* ASSIGNMENT *
Could you repeat every line below exactly, skipping the images?

* RECORDS TO USE *
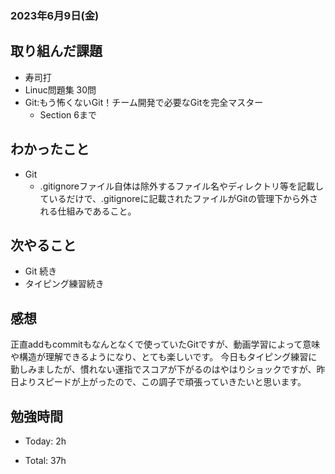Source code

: ### 2023年6月9日(金)

## 取り組んだ課題

- 寿司打
- Linuc問題集 30問
- Git:もう怖くないGit！チーム開発で必要なGitを完全マスター
  - Section 6まで

## わかったこと

- Git
  - .gitignoreファイル自体は除外するファイル名やディレクトリ等を記載しているだけで、.gitignoreに記載されたファイルがGitの管理下から外される仕組みであること。

## 次やること

- Git 続き
- タイピング練習続き

## 感想

正直addもcommitもなんとなくで使っていたGitですが、動画学習によって意味や構造が理解できるようになり、とても楽しいです。
今日もタイピング練習に勤しみましたが、慣れない運指でスコアが下がるのはやはりショックですが、昨日よりスピードが上がったので、この調子で頑張っていきたいと思います。

## 勉強時間

- Today: 2h

- Total: 37h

* ANSWER TO THIS EXERCISE *
Source code

: ### 2023年6月9日(金)

## 取り組んだ課題

- 寿司打
- Linuc問題集 30問
- Git:もう怖くないGit！チーム開発で必要なGitを完全マスター
  - Section 6まで

## わかったこと

- Git
  - .gitignoreファイル自体は除外するファイル名やディレクトリ等を記載しているだけで、.gitignoreに記載されたファイルがGitの管理下から外される仕組みであること。

## 次やること

- Git 続き
- タイピング練習続き

## 感想

正直addもcommitもなんとなくで使っていたGitですが、動画学習によって意味や構造が理解できるようになり、とても楽しいです。
今日もタイピング練習に勤しみましたが、慣れない運指でスコアが下がるのはやはりショックですが、昨日よりスピードが上がったので、この調子で頑張っていきたいと思います。

## 勉強時間

- Today: 2h

- Total: 37h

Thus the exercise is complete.